The area of the elementary figure formed by the line segment AB can be expressed as the difference of the areas of two triangles: a larger triangle and a smaller triangle. The larger triangle has a base length of 2 units (-1 minus -3) and a height of 13 units (7 minus -6). Therefore, the area of the larger triangle is (1/2) * 2 * 13 = 13 square units. The smaller triangle has a base length of 2 units (-1 minus -3) and a height of 7 units (0 minus -6). Therefore, the area of the smaller triangle is (1/2) * 2 * 7 = 7 square units. The area of the elementary figure formed by AB is the difference between the areas of these triangles: 13 - 7 = 6 square units.

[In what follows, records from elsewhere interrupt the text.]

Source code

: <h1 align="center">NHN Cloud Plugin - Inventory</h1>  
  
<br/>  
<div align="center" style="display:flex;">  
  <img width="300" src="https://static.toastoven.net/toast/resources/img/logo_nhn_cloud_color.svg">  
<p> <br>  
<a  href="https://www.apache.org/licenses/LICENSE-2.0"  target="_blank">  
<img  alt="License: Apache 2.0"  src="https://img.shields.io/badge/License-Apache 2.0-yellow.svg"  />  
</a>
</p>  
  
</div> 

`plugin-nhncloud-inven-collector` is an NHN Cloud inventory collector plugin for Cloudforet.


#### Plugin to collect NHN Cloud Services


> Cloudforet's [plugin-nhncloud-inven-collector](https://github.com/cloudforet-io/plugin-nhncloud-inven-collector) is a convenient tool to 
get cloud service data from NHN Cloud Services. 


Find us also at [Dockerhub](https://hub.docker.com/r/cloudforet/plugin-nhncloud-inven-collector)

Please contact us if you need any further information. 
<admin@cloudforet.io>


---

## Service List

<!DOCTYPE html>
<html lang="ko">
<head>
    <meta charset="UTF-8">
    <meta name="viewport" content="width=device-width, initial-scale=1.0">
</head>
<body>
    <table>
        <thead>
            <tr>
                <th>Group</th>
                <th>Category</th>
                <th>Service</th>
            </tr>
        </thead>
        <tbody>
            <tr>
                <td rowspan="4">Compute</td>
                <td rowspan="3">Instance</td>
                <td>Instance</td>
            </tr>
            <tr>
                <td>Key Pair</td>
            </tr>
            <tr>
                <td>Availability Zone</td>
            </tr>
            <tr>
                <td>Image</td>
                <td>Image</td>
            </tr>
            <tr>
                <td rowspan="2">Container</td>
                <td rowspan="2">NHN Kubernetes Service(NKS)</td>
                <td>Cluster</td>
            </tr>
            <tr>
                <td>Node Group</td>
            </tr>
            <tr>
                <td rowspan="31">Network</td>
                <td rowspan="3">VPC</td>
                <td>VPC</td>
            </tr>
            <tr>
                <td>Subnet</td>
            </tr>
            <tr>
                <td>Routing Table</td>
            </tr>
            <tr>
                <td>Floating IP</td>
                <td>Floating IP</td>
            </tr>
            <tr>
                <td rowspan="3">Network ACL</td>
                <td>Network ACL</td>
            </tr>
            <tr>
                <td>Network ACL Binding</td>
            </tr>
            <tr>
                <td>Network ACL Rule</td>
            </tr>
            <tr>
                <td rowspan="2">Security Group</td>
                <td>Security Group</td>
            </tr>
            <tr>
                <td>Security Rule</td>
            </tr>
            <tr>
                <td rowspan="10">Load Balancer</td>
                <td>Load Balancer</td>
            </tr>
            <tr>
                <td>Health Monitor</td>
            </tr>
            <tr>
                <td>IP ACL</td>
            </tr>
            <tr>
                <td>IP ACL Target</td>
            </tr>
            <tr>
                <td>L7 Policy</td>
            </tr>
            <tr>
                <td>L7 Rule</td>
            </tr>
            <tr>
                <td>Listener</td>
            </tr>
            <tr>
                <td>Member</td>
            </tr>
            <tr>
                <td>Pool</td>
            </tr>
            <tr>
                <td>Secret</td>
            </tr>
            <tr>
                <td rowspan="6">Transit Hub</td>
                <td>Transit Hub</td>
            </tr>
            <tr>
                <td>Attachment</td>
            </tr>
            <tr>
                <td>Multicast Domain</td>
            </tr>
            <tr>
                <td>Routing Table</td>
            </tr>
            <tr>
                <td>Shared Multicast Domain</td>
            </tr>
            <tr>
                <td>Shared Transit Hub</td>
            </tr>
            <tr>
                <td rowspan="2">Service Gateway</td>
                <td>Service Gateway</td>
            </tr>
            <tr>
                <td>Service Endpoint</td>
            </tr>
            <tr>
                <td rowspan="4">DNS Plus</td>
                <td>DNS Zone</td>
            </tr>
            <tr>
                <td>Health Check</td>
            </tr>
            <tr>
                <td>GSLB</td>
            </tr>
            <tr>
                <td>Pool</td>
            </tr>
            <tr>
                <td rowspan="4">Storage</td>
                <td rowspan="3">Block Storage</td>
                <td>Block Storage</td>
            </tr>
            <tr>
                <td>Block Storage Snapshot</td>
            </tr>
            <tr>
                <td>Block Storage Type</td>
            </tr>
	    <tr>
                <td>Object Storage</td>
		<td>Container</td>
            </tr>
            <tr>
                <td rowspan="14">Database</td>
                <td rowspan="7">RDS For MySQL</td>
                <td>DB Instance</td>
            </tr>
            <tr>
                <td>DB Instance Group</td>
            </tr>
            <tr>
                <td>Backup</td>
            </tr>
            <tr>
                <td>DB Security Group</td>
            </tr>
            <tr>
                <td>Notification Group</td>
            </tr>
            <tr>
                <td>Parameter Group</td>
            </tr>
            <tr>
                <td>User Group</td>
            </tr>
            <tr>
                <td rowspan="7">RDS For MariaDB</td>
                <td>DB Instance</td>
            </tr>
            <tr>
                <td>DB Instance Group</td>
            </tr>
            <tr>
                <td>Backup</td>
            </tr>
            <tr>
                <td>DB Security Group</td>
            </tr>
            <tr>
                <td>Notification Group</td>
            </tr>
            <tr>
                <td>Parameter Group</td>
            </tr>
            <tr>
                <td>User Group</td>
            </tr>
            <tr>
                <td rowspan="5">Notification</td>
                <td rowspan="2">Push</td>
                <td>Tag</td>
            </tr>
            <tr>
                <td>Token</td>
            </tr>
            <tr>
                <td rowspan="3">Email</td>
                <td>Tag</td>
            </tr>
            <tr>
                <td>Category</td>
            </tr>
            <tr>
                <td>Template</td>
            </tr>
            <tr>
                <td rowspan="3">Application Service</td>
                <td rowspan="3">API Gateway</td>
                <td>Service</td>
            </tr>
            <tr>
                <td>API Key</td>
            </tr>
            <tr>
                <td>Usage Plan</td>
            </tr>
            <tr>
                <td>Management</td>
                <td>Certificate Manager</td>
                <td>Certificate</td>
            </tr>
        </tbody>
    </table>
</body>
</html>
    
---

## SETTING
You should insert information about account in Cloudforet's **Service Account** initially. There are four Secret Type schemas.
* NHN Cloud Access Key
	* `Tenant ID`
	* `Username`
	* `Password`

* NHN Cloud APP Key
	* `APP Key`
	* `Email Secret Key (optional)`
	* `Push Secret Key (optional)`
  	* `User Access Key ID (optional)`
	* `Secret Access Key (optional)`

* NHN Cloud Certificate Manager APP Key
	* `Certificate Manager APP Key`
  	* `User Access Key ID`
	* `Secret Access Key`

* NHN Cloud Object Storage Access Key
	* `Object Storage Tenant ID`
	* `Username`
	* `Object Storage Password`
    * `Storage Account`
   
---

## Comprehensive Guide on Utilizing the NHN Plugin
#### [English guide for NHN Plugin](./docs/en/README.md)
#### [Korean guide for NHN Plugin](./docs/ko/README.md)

The area of the elementary figure formed by the line segment BC can also be expressed as the difference of the areas of two triangles. The larger triangle has a base length of 5 units (4 minus -1) and a height of 12 units (6 minus -6). Therefore, the area of the larger triangle is (1/2) * 5 * 12 = 30 square units. The smaller triangle has a base length of 3 units (4 minus 1) and a height of 6 units (0 minus -6). Therefore, the area of the smaller triangle is (1/2) * 3 * 6 = 9 square units. The area of the elementary figure formed by BC is the difference between the areas of these triangles: 30 - 9 = 21 square units.

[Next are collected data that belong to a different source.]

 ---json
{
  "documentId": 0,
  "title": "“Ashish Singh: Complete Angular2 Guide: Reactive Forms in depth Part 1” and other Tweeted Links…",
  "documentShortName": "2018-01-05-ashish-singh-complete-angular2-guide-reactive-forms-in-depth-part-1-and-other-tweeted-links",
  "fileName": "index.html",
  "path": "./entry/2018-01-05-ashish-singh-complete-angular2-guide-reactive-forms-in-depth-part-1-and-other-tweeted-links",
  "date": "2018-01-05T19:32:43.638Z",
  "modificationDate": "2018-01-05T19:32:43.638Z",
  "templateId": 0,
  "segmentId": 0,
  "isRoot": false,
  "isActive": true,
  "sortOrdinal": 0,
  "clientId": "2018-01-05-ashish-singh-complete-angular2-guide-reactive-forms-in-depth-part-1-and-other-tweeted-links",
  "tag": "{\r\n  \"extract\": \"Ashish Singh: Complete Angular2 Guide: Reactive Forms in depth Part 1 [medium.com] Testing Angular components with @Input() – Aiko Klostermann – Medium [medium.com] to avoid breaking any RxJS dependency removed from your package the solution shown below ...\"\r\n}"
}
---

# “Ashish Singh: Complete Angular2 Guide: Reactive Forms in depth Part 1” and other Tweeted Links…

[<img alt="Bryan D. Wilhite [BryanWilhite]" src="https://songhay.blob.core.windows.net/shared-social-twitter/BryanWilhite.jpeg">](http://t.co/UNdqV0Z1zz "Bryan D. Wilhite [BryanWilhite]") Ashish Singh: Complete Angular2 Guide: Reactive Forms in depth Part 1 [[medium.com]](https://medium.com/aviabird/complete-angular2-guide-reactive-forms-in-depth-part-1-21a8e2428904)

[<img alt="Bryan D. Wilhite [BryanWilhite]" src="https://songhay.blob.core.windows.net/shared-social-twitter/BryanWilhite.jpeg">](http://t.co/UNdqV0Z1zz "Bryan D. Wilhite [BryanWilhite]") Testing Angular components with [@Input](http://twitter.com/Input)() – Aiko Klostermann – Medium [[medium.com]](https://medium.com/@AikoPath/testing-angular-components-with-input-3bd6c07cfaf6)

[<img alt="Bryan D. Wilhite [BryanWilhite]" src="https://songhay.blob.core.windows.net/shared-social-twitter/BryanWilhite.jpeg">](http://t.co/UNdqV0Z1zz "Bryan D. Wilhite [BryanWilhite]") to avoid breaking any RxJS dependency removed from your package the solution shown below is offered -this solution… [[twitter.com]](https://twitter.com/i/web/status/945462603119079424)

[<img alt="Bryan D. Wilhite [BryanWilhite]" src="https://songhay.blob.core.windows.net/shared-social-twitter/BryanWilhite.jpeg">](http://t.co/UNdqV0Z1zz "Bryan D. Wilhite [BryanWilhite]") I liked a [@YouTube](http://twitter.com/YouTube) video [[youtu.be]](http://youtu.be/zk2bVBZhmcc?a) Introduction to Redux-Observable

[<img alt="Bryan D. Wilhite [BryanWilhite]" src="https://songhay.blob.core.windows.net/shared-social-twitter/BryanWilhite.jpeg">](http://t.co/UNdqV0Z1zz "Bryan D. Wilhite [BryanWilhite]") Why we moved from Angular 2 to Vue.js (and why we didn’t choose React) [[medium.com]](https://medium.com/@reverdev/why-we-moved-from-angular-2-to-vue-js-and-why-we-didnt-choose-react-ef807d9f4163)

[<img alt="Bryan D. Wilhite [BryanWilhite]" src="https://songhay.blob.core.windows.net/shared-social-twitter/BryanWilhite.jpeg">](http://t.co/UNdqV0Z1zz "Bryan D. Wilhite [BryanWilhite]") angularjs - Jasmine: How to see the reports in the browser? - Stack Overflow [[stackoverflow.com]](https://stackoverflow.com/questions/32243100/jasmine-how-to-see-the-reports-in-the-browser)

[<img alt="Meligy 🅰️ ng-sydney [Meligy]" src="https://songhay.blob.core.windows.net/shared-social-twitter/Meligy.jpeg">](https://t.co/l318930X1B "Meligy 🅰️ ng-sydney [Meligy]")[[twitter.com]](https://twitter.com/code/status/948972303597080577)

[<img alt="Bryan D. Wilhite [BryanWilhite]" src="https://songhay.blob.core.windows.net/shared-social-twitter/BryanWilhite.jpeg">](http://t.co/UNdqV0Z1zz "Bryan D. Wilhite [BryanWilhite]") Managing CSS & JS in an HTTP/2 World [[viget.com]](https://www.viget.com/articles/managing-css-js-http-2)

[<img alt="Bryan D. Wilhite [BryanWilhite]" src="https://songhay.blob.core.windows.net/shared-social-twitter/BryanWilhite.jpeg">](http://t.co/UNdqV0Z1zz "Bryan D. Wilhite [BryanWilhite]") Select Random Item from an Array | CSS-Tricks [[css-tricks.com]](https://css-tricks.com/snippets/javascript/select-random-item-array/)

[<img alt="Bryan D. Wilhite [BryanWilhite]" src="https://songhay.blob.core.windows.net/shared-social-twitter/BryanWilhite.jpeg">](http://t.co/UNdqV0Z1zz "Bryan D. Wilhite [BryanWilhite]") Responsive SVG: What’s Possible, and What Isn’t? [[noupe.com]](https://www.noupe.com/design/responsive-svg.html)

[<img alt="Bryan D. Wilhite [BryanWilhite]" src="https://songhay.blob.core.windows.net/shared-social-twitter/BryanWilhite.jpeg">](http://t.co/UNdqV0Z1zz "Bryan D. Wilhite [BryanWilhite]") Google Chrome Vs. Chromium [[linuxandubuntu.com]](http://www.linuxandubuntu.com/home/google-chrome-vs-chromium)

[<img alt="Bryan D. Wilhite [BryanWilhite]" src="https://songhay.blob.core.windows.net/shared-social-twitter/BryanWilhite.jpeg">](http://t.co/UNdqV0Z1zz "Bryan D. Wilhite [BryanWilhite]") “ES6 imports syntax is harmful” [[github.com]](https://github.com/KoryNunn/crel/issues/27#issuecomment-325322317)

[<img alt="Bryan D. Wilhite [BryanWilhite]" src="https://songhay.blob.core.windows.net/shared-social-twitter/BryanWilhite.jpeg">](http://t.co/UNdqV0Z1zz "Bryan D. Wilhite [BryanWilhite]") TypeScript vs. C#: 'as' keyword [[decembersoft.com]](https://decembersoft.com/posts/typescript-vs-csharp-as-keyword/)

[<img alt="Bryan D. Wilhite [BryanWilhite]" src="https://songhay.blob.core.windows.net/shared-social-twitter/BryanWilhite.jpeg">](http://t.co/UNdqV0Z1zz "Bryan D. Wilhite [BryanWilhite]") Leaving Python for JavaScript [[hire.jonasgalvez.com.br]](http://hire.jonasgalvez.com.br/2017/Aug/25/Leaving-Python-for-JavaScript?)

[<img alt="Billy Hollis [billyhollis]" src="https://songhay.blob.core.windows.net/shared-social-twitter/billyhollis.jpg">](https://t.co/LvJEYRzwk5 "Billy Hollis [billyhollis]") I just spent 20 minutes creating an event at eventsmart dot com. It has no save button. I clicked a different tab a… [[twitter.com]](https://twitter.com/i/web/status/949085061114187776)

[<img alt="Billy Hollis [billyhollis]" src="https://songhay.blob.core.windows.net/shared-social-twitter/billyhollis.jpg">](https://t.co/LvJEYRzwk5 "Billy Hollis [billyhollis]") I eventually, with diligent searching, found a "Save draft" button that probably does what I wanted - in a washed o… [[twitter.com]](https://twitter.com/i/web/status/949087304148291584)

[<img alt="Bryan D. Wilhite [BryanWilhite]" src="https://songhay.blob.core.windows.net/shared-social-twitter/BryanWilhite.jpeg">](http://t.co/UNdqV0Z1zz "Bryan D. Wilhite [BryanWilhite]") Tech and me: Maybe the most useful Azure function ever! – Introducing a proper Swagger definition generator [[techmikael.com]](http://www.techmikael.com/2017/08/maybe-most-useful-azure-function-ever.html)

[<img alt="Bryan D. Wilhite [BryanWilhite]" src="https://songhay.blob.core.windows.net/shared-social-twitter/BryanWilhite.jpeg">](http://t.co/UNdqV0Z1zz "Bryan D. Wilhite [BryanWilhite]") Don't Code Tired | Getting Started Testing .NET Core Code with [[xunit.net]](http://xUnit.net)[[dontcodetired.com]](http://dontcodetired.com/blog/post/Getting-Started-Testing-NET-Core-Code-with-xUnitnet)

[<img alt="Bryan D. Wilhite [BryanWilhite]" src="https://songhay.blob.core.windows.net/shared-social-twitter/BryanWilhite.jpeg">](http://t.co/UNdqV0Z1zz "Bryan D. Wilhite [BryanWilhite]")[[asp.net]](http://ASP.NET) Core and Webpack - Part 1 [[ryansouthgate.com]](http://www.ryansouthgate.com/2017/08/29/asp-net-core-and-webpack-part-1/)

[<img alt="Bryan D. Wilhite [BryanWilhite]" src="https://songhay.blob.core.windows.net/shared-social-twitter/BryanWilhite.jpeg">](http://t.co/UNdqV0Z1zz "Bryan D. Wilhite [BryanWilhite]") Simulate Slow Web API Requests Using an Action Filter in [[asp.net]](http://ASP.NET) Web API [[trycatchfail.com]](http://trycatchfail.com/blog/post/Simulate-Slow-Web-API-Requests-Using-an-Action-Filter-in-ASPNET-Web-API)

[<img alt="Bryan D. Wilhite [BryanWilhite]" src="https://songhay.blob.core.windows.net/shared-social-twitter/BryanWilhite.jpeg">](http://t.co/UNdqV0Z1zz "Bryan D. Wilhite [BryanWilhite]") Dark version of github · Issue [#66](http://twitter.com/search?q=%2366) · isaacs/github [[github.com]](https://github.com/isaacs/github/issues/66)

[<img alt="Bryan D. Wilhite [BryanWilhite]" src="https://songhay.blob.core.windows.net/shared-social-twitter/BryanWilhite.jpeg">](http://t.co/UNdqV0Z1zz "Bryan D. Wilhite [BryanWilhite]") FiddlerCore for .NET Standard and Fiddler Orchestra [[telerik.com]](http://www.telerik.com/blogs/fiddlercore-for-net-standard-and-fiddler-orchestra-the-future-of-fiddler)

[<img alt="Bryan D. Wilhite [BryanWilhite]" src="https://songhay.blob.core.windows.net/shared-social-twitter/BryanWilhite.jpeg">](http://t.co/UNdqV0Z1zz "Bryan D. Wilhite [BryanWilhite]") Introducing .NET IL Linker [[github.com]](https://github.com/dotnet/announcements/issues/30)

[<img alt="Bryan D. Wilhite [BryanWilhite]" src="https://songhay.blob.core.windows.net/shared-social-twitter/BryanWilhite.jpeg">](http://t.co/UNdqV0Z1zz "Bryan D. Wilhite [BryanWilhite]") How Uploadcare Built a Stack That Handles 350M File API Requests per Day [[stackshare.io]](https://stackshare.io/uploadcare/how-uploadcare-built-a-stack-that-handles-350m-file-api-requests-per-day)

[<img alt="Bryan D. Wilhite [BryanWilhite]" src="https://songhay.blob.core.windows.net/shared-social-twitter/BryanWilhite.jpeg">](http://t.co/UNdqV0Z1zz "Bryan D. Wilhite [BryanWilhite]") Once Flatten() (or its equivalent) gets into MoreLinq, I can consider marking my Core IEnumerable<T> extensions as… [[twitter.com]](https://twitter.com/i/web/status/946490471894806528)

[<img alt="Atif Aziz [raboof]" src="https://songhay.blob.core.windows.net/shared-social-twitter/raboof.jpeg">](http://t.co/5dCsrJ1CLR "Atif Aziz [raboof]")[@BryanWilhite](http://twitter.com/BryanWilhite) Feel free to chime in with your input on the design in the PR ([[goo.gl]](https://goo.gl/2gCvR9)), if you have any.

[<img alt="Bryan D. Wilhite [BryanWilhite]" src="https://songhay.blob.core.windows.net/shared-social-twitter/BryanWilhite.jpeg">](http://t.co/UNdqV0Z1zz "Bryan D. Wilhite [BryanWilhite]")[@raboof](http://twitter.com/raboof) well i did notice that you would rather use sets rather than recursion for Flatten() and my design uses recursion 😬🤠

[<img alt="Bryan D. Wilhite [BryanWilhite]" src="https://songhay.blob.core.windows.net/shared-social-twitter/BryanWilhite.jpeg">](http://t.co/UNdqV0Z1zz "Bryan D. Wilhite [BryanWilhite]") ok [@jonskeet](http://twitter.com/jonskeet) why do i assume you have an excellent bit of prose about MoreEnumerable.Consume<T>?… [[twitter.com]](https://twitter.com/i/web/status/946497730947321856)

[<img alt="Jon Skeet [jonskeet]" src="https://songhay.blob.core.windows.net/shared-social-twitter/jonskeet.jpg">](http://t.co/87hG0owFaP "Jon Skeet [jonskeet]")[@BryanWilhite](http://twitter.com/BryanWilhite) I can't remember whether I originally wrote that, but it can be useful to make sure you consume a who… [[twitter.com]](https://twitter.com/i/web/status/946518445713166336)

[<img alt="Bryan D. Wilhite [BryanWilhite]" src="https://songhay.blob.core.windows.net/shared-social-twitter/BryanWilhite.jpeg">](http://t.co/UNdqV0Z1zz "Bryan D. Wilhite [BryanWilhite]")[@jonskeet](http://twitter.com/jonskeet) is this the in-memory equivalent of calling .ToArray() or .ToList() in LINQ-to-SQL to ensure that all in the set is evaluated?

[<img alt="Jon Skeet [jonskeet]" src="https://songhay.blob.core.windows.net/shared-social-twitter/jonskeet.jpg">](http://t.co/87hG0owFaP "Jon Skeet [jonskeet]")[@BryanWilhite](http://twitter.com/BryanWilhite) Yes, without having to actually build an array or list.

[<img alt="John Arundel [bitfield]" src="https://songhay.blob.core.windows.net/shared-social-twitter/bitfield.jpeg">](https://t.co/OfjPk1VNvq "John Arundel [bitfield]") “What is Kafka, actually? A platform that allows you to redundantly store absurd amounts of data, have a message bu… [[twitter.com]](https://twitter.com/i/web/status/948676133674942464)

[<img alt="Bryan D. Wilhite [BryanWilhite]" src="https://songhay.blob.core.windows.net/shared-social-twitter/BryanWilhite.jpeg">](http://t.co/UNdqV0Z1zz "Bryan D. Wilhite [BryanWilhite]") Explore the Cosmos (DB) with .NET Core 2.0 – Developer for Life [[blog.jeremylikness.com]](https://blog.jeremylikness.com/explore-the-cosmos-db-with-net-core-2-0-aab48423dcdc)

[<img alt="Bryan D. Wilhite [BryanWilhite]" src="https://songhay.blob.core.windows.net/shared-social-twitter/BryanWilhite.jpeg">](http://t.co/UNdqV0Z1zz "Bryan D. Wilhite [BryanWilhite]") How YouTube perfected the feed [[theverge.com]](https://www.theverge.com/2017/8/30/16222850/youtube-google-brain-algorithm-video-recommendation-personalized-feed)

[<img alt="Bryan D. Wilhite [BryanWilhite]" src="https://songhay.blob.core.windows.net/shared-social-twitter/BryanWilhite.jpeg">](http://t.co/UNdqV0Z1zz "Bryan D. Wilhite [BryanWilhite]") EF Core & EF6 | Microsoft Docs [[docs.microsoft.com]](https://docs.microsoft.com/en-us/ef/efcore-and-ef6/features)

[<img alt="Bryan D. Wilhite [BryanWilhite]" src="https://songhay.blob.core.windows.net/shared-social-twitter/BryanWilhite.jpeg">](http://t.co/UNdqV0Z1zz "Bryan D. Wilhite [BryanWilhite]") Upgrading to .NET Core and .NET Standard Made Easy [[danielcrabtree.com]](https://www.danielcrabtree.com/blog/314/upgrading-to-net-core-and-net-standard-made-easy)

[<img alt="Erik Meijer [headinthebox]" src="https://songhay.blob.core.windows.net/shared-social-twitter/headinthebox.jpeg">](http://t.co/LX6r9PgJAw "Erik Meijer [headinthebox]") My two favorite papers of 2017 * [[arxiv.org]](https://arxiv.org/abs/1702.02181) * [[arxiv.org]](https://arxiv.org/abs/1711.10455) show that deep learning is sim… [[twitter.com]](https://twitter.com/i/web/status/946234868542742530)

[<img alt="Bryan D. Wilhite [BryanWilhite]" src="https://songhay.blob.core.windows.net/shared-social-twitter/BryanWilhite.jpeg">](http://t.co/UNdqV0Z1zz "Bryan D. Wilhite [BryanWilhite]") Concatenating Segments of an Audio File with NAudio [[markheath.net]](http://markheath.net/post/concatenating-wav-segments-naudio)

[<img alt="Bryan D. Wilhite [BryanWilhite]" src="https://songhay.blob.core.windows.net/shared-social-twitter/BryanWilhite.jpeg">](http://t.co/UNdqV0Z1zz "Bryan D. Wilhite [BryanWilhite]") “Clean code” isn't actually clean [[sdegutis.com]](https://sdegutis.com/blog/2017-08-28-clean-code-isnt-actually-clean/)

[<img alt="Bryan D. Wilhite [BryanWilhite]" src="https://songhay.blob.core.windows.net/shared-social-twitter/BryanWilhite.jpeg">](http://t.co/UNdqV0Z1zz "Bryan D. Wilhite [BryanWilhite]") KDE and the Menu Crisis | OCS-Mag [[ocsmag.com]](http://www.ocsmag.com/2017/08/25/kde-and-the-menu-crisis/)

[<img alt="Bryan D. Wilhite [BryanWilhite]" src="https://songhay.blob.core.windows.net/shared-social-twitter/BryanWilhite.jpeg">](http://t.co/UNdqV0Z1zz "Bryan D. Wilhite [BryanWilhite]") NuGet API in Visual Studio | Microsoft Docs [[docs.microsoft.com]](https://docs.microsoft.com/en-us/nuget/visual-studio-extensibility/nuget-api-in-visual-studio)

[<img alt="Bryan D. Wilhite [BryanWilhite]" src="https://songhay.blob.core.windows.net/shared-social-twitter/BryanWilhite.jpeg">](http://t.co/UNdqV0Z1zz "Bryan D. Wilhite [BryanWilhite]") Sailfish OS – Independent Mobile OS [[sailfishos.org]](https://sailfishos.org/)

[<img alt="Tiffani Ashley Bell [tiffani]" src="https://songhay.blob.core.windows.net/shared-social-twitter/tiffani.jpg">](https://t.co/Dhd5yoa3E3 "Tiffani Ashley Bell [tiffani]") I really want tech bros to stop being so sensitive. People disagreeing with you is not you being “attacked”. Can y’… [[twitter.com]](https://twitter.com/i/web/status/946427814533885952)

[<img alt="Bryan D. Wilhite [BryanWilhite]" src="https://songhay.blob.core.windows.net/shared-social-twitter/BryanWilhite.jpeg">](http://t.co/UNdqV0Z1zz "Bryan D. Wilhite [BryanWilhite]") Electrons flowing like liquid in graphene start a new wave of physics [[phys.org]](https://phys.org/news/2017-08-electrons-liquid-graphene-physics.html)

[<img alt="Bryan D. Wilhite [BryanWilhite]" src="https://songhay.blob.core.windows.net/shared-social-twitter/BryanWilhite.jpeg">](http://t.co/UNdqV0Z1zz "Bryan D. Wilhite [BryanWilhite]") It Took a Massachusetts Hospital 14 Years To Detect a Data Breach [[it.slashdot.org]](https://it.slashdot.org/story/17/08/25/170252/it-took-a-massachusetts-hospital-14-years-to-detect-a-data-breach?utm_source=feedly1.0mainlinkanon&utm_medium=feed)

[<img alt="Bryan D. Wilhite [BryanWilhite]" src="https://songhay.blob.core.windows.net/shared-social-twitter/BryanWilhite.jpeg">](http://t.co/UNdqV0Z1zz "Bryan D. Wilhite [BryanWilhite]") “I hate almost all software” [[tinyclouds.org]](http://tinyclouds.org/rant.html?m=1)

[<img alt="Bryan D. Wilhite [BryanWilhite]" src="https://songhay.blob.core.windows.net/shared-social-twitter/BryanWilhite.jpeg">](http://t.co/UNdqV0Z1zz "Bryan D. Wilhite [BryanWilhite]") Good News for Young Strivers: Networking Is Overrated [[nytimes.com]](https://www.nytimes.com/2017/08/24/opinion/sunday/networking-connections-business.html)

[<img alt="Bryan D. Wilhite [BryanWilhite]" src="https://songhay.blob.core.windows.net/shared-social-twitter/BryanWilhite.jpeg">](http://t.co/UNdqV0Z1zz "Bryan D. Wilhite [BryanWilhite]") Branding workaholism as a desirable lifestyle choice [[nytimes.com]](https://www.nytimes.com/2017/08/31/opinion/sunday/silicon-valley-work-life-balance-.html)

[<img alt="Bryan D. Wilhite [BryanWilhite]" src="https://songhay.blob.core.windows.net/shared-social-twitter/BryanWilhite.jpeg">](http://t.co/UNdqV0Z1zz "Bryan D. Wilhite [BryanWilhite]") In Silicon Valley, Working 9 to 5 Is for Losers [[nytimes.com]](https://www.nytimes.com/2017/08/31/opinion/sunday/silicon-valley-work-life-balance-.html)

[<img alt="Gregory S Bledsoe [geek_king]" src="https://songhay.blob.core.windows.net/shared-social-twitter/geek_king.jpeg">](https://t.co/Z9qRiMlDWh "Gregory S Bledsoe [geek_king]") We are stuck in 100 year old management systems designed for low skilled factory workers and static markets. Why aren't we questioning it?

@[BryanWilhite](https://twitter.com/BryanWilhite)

The area of the elementary figure formed by the line segment CD can be expressed as the difference of the areas of two rectangles. The larger rectangle has a base length of 2 units (6 minus 4) and a height of 4 units (-1 minus -6). Therefore, the area of the larger rectangle is 2 * 4 = 8 square units. The smaller rectangle has a base length of 2 units (6 minus 4) and a height of 7 units (0 minus -7). Therefore, the area of the smaller rectangle is 2 * 7 = 14 square units. The area of the elementary figure formed by CD is the difference between the areas of these rectangles: 8 - 14 = -6 square units.
Now, let's sum up the areas of the elementary figures: 6 + 21 + (-6) = 21 square units.
Therefore, the integral of f(x) over the interval -3 to 6 is equal to 21 square units.
I apologize if my explanation was not clear enough. The result you obtained, 18.4555, is incorrect. The correct answer is 21 square units.